They're sending me to the Ivory Coast where I will
spend my last days on this earth under African palm
trees and beside African rivers rediscovering the
image of myself I was always meant to have.

I'll probably be dead when you read this. But I don't
want you to mourn. I want you to celebrate. I will
have danced under African palm trees knowing my beauty
and gazed at my reflection in African rivers enjoying
my glory.

Thanks so much for being someone who not only
understood, but who cared.

Ruth Washington
April 1, 1997

"Damn you Ruth!" Diana shouted, glaring at the letters
open and unopened which lay strewn on the floor around
her. "Damn all of you to hell! I'm not that woman
any more. Look how I've treated the X-Files since
I've been back on them. Look at what I'm letting
Spender do to Mulder now."

She crumpled the letter against her chest and angrily
pounded her fists against the desk as once again she
found herself assaulted by Scully's words.

"I just want you to think. Think of Mulder when you
met him. Think of the promise and the life in front
of him. Think of him now. And then try and stand
there in front of me, look me in the eye and tell me
Mulder wouldn't bust his ass trying to save you."

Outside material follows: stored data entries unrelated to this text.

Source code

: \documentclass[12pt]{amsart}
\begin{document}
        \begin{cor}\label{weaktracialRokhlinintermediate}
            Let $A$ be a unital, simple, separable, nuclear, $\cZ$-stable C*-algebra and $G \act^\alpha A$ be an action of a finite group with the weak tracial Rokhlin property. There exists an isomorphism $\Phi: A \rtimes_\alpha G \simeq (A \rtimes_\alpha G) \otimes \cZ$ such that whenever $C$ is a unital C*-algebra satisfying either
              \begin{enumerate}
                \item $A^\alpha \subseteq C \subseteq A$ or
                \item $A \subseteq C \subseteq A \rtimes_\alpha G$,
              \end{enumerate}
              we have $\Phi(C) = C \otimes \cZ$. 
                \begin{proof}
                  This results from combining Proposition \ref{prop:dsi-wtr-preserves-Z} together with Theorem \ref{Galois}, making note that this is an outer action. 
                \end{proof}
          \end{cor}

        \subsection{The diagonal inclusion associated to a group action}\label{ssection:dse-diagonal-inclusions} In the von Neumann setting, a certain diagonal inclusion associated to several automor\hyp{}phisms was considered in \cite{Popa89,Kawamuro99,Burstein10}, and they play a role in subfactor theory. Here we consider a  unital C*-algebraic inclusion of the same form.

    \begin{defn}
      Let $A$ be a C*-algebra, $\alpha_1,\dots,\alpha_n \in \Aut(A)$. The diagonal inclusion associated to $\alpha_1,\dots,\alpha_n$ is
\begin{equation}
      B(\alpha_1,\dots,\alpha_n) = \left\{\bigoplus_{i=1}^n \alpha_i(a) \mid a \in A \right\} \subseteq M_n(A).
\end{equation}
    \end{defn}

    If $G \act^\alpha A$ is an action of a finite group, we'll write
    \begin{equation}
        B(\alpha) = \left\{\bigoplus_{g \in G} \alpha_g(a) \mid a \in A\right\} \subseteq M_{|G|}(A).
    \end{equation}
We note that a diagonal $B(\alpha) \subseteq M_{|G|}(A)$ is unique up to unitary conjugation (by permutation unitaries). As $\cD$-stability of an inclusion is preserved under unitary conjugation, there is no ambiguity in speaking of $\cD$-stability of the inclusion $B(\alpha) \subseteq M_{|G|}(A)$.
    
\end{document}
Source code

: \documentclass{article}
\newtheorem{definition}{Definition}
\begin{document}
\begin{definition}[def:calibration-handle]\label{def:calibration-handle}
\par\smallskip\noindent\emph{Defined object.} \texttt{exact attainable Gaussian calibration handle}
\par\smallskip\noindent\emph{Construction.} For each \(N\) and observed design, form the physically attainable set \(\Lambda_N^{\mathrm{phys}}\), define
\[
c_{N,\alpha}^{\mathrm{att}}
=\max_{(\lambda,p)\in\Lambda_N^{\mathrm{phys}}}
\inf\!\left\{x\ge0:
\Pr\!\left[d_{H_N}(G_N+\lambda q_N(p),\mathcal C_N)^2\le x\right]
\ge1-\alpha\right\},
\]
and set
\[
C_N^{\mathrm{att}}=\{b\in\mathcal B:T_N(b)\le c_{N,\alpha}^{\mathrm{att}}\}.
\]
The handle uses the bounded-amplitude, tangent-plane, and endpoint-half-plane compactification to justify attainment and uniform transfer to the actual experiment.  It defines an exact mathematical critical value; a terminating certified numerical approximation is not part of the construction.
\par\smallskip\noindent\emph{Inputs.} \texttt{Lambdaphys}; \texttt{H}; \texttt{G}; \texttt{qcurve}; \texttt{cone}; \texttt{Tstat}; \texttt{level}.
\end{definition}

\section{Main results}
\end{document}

"You wasted your breath, Scully. If I were still that
woman I'd be moving heaven and earth to help you find
Mulder. If I were still that woman I'd give you this
keycard and tell you to go save him while there's
still time. If I were still that woman I would. But
I'm not!"

She opened her fist and let the letter fall to the
desk. It landed with the poem face up. Her eyes
rested on the last line.

And dishwater gives back no images.

"If dishwater gives back no images why can't these
letters do the same?" she moaned.

She didn't want to see the image Ruth's letter and all
these other letters portrayed of her. The image of a
Diana Fowley who eagerly uncovered the truth through
the X-Files, who happily stood in solidarity with
these women and honestly earned their trust and
gratitude, who deeply and freely gave herself body and
soul to Fox Mulder and who lovingly let him give
himself to her.

An image of herself which deep down inside she wanted
to believe was true, and perhaps tonight, for the
first time in a long time, had to admit she couldn't
live without. Why else had she kept these letters
after all these years?

"I'm not that woman anymore," she said sadly, pulling
the keycard from her pocket and looking at it hard.

"Am I?"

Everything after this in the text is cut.